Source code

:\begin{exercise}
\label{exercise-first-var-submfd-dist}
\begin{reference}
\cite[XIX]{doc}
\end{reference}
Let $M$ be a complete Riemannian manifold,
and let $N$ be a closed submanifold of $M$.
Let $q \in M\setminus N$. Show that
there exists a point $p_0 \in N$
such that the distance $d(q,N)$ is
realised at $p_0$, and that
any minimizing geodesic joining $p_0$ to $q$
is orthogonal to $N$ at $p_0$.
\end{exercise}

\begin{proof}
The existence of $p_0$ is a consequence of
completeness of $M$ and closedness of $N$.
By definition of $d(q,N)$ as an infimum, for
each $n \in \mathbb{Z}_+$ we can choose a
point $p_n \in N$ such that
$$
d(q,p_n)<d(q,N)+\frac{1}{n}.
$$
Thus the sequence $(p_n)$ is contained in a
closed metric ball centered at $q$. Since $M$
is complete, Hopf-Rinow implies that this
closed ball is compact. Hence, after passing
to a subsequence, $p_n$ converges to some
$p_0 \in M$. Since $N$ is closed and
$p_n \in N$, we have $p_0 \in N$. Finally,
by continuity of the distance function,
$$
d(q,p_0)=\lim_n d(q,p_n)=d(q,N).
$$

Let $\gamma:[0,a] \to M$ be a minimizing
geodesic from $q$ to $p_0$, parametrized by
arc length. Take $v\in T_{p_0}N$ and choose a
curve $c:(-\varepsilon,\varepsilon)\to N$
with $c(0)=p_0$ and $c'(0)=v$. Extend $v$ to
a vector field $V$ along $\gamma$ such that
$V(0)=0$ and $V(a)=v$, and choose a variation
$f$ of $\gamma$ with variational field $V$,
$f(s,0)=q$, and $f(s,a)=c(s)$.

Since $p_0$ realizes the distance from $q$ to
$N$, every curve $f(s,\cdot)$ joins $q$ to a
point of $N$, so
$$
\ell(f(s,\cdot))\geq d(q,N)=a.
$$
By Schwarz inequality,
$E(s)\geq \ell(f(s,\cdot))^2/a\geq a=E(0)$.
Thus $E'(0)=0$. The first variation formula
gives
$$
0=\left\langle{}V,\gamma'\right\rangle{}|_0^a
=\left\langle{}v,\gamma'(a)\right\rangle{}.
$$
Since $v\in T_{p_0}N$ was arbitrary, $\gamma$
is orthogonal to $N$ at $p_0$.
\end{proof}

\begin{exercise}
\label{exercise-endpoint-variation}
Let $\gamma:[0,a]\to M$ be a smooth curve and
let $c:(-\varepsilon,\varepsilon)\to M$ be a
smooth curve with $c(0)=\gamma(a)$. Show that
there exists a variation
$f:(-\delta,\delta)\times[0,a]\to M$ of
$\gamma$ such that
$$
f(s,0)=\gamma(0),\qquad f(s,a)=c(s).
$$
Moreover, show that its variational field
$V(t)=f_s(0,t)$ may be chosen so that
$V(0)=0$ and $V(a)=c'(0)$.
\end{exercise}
________
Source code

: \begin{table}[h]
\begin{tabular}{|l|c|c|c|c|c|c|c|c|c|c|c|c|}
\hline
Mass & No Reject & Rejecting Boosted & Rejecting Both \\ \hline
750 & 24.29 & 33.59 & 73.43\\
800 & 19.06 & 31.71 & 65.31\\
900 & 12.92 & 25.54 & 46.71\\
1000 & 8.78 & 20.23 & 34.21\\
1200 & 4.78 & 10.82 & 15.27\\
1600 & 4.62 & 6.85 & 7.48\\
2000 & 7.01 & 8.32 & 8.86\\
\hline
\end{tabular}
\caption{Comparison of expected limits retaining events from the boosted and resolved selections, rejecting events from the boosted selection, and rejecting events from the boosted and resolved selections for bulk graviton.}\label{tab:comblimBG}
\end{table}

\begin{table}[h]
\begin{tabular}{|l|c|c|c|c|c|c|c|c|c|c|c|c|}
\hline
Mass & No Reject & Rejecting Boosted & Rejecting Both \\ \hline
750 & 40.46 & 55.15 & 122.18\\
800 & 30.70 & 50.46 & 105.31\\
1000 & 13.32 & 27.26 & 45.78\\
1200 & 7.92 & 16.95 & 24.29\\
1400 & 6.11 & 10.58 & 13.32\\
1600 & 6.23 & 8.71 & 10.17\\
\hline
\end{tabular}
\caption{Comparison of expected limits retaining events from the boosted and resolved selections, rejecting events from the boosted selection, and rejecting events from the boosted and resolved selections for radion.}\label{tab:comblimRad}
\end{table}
________
YOUR ASSIGNMENT: Which lines in the records contain the word "choose"? Copy each one.

ANSWER BOX:
each $n \in \mathbb{Z}_+$ we can choose a
arc length. Take $v\in T_{p_0}N$ and choose a
$V(0)=0$ and $V(a)=v$, and choose a variation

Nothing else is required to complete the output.